Among the lines below, some may hold the word "code"; state how many do, giving only the number.

◆ Given records:
-=-=-=-=-
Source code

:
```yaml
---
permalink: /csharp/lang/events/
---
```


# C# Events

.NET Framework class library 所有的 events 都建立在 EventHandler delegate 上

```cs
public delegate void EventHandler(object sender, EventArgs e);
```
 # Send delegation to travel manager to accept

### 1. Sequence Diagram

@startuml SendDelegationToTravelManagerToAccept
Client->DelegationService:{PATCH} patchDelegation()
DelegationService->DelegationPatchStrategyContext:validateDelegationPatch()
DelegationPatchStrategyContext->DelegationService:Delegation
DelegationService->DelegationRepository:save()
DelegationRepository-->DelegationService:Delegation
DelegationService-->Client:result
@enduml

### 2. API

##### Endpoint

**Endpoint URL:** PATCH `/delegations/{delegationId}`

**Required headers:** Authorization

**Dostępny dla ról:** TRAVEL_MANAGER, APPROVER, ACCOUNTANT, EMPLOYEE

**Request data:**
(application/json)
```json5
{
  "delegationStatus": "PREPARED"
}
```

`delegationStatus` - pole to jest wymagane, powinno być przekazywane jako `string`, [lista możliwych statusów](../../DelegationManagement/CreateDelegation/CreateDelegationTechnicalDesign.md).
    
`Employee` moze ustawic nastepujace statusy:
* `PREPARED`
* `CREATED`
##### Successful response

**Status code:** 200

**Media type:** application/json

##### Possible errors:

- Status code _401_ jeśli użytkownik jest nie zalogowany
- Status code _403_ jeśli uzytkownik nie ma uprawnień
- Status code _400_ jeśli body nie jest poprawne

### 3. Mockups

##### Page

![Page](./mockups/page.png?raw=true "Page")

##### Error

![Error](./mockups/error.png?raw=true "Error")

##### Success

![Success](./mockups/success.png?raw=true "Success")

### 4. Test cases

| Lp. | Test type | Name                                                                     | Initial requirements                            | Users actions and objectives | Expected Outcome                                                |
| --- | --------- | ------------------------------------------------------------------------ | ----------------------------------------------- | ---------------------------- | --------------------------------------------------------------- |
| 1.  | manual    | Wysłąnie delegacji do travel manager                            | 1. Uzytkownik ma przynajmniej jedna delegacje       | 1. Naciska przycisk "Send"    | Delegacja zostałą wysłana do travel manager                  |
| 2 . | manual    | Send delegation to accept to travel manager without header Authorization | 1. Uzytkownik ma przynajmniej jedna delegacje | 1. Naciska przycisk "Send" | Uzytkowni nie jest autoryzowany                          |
-=-=-=-=-
◆ Answer for the task: 5